As consumer rights advocates battle with these corporations over the right to repair our own property, we confront the same myths again and again.
In agriculture, these myths are put forth by corporations like John Deere to maintain a stranglehold on the lucrative repair market. This is to the detriment of farmers and independent repair shops, which are the backbone of many rural economies.
I'd like to refute some of the most insidious myths I've seen. Over time, these myths have become entrenched in the minds of the media and even policymakers. Revealing them as the bogus corporate inventions they are is essential to restoring the rights of American farmers and consumers everywhere.
MYTH: Everything farmers need to make repairs is already provided.
THE TRUTH: There are significant limitations on what can be repaired by the consumer, burdening farmers with long equipment transports and wait times and resulting in losses of tens or even hundreds of thousands of dollars in potential yields.
MYTH: If some corporations' repair limitations are a problem, the consumer will go somewhere else: the free market will sort it out.
THE TRUTH: The market is so heavily monopolized, there isn't anywhere else for the consumer to go, so corporations have no fear of losing out to a competitor because they each do it with their own color.
MYTH: The technology is too complicated for farmers to work with.
THE TRUTH: Farmers have been learning new technology since leaving the horse and plow behind, and they'll learn this too.
MYTH: Manufacturers have the right to limit owners' use to protect their brand.
THE TRUTH: No, they don't. The First Sale doctrine is well established: When you buy a copyrighted work, you have the right to alter that copy. So, when you buy a tractor, you should be able to fix that tractor.
MYTH: Repair tools enable or even promote tampering, which could be dangerous.
THE TRUTH: People tamper when they don't have the tools they need. Restoring their right to repair would actually REDUCE tampering because farmers would have the proper tools to fix their own equipment.
MYTH: Right to repair will require people to fix their own stuff.
THE TRUTH: No one is being forced to stop using the dealerships. The right to repair gives Americans a chance to make their own choices. People can still choose to use the dealer.
MYTH: All dealer technicians are highly trained, skilled, and worth the hourly rate.
THE TRUTH: There are other highly trained, skilled, and worth-their-hourly-rate technicians working for independent shops. The owner of the equipment should have the right to choose which technician repairs the equipment they own.
MYTH: Widely available software will lead to software piracy and other violations of intellectual property.
THE TRUTH: The software used to repair is well controlled through public/private military-grade encryption.
So, we're left with the final argument Deere makes against formalizing a right to repair: It would make it harder for them to hire technicians, and reduce the income of their dealers by breaking their stranglehold over the market.
For once, I agree with them -- they'll have to compete on the open market just like everybody else.
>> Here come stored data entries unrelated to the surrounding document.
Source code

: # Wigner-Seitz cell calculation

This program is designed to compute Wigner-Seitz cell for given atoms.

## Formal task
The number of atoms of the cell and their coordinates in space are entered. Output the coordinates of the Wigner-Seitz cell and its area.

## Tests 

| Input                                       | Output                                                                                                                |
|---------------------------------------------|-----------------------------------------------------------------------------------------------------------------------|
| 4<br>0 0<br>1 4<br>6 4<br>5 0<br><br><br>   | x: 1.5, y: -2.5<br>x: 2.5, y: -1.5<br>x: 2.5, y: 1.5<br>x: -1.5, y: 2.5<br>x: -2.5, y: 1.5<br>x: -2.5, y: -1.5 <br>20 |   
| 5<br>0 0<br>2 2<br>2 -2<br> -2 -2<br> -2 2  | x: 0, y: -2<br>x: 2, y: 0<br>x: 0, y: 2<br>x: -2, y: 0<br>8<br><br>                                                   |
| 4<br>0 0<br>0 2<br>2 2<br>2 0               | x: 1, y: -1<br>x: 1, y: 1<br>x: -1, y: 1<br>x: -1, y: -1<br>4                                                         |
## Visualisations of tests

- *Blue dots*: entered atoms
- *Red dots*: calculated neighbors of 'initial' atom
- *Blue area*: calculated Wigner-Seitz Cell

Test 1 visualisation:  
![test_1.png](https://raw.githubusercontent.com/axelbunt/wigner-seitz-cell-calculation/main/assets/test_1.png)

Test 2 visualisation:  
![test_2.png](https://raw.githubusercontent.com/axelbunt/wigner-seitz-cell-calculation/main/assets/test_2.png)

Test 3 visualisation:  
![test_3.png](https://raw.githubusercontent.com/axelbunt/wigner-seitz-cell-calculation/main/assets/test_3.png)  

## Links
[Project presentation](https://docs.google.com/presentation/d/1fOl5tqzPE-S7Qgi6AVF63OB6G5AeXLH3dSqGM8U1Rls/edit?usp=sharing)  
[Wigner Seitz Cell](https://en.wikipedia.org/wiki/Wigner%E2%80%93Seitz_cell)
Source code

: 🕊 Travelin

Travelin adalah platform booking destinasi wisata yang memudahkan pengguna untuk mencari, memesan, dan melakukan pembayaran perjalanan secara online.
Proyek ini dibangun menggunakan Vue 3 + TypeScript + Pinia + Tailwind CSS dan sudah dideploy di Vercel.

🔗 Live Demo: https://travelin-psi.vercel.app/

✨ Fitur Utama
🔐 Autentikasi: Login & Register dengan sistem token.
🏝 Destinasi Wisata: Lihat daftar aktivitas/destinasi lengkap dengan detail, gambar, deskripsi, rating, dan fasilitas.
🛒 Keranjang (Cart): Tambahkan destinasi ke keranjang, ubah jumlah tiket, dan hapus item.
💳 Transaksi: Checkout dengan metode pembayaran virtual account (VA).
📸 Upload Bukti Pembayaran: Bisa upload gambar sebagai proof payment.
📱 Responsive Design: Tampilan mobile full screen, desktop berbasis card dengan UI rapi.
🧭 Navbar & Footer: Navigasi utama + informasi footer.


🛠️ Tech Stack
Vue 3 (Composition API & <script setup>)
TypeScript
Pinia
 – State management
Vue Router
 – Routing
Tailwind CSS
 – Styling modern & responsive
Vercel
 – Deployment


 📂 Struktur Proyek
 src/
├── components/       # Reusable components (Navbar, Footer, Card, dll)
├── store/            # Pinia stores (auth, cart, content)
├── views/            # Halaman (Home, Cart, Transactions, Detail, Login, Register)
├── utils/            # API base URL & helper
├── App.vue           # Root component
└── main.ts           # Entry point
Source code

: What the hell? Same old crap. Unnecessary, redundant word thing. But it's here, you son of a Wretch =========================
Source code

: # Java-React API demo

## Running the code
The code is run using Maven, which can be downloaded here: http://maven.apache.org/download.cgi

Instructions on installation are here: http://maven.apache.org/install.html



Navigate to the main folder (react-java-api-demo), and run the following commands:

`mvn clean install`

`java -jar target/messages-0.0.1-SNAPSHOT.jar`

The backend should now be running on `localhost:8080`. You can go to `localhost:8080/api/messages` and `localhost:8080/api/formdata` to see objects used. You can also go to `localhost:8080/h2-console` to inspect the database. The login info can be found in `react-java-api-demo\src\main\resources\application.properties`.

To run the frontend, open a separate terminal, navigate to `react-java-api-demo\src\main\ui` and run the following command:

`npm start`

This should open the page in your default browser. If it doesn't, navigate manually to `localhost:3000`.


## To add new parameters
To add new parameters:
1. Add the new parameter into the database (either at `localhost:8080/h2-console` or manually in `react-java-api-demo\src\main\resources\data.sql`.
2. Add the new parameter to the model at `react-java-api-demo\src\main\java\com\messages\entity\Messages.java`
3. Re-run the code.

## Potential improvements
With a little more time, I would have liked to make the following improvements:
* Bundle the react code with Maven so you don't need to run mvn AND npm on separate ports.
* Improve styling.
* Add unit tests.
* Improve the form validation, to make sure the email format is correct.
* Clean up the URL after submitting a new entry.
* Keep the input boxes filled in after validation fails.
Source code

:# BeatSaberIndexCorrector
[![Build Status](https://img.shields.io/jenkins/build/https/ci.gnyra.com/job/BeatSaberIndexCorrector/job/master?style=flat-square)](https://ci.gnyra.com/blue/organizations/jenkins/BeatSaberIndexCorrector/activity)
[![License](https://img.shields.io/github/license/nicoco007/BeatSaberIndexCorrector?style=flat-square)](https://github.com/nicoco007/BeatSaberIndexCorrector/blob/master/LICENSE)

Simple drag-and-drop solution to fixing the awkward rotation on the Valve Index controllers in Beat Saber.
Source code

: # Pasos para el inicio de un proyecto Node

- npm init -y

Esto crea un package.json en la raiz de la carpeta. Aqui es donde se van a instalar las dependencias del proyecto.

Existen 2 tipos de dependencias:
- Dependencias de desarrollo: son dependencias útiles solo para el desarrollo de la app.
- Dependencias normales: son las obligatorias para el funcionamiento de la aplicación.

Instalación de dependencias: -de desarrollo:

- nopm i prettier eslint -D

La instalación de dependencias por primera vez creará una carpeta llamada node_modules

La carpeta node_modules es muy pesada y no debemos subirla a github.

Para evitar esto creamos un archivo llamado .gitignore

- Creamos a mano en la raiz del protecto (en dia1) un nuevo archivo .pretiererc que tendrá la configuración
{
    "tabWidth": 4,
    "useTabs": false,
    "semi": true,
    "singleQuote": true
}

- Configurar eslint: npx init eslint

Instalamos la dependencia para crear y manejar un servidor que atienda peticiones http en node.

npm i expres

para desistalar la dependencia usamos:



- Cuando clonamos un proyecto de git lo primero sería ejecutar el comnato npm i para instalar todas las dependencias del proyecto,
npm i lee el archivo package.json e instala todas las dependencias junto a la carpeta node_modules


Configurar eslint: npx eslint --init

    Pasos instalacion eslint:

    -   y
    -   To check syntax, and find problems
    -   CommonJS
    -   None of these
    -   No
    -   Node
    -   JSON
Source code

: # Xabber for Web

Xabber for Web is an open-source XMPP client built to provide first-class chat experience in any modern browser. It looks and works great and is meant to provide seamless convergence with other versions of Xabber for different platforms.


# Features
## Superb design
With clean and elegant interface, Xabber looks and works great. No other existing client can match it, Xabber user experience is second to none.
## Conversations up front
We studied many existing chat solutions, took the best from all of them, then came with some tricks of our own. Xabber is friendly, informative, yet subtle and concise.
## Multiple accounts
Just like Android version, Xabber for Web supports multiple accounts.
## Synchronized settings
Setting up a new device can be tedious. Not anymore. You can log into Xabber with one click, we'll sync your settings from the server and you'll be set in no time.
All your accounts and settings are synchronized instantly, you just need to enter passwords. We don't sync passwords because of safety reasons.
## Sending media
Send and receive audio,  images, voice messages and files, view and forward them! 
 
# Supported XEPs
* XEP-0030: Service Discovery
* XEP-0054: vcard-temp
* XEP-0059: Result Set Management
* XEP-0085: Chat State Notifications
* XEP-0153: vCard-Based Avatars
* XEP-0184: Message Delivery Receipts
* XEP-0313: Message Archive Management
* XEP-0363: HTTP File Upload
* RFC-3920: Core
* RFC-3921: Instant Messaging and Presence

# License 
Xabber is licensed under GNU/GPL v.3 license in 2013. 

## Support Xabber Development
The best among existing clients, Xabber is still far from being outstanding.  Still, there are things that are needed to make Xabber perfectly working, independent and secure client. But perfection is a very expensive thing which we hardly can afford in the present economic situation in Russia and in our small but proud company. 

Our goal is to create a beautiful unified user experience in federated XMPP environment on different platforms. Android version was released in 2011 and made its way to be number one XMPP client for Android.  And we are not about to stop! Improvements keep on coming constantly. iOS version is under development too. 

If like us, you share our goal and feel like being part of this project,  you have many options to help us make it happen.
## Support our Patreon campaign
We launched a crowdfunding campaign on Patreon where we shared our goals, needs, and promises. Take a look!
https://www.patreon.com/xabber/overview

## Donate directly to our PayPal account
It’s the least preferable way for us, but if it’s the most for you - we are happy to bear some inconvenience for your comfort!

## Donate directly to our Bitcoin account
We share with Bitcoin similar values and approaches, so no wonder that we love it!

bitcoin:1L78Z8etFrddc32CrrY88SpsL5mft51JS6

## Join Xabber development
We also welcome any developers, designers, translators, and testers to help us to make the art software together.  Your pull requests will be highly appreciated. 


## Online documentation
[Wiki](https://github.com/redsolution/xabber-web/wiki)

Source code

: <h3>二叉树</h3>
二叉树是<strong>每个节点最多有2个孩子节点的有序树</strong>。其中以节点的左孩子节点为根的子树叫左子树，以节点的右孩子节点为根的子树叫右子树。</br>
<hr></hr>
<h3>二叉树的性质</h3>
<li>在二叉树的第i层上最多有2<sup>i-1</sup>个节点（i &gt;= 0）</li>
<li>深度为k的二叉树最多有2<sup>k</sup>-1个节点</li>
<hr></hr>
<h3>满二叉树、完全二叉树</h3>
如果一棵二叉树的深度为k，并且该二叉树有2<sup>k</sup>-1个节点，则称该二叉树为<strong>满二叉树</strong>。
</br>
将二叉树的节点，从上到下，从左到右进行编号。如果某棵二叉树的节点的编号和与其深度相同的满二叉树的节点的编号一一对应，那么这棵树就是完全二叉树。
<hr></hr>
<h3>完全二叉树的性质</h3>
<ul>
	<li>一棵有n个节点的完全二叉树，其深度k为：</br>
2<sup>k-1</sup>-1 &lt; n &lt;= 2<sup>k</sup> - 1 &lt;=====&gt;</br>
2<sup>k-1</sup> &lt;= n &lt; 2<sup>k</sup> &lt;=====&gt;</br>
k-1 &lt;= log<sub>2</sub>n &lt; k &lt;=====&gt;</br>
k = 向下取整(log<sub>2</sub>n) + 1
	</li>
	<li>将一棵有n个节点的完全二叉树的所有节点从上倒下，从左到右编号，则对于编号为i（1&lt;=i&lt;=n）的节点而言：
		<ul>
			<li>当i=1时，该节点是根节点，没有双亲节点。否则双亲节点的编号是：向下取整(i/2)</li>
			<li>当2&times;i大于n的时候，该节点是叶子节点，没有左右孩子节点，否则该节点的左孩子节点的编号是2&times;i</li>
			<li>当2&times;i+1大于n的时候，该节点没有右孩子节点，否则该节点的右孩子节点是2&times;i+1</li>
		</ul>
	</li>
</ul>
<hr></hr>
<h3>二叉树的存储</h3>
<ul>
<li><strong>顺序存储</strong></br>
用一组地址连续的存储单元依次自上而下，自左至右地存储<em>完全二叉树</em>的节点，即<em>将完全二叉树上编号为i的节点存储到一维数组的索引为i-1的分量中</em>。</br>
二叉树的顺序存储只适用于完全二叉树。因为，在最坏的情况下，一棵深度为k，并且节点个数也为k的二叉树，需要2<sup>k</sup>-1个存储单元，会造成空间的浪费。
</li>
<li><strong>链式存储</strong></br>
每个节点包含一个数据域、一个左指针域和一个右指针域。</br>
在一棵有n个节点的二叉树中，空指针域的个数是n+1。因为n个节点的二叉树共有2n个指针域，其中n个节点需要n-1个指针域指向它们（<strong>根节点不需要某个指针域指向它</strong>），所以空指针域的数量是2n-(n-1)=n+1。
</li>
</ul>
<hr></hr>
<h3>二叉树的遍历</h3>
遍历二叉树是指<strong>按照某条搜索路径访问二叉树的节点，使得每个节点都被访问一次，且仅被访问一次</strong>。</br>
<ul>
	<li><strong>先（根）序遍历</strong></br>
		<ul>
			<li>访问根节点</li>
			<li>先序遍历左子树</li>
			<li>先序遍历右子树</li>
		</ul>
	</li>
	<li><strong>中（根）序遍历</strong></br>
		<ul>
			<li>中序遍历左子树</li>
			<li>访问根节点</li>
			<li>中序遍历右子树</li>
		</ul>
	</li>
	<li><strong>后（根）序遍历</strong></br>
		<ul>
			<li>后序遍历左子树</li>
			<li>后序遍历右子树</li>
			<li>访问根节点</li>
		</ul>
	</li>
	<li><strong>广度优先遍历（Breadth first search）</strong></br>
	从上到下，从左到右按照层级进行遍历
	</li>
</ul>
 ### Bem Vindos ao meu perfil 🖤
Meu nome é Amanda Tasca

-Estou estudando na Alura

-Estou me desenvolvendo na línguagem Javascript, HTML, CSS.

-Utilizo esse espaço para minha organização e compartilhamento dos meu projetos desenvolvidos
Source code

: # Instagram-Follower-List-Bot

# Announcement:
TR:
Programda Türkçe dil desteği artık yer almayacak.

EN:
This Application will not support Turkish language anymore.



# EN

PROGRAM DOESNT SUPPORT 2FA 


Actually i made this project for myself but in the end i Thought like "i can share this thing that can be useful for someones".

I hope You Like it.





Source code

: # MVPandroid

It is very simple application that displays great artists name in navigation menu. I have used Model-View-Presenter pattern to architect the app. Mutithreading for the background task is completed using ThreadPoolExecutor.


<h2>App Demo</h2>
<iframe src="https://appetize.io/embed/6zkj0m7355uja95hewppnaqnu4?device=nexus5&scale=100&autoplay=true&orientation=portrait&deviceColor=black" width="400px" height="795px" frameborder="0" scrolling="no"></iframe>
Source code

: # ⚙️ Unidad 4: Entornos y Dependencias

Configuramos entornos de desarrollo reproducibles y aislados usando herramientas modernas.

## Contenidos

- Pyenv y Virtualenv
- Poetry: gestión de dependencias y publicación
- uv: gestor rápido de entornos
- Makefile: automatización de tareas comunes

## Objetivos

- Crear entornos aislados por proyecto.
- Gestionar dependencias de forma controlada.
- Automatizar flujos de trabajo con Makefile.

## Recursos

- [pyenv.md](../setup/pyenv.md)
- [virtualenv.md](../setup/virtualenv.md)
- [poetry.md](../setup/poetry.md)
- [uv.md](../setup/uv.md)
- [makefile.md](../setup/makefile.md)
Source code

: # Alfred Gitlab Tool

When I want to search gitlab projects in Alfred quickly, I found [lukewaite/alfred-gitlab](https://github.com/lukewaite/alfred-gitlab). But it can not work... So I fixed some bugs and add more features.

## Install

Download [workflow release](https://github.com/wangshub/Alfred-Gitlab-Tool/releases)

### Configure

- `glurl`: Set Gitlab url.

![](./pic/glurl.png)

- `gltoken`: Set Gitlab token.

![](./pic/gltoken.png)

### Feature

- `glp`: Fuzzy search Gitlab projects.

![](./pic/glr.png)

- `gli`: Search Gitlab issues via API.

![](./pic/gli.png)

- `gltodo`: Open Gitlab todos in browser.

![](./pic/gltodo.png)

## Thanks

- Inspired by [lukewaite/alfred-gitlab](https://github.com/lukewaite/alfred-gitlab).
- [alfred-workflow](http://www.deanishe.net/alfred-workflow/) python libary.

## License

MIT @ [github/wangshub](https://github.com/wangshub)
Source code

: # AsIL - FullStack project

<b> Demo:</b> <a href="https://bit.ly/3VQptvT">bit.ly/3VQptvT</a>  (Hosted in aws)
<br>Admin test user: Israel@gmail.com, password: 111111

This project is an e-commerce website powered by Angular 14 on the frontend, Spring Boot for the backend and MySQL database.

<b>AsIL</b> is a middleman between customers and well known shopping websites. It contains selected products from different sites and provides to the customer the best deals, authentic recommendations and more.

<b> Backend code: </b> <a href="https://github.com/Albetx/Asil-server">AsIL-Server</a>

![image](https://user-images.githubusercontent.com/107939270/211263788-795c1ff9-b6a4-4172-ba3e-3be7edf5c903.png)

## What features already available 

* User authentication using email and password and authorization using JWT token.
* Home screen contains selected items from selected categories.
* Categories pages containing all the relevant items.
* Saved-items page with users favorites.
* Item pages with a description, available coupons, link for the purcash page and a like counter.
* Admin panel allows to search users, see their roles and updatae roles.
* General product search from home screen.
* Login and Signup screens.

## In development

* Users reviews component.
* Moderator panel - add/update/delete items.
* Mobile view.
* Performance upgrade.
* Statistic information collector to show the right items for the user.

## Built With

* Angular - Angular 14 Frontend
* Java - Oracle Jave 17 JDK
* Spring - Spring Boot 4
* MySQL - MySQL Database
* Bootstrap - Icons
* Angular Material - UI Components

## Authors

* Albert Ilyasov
The right to repair is a no-brainer. A law codifying it would counterbalance the excessive power consolidated by global equipment manufacturers by requiring them to share basic diagnostic and repair tools with equipment owners and repair shops.
Ultimately, this will help restore innovation, flexibility, and economic opportunity to farmers and rural communities.
Farm Action Local Leader and right-to-repair advocate with Repair.org
Letters may be emailed to firstname.lastname@example.org or mailed to Greg Horstmeier, DTN, 18205 Capitol Avenue, Omaha, NE 68022.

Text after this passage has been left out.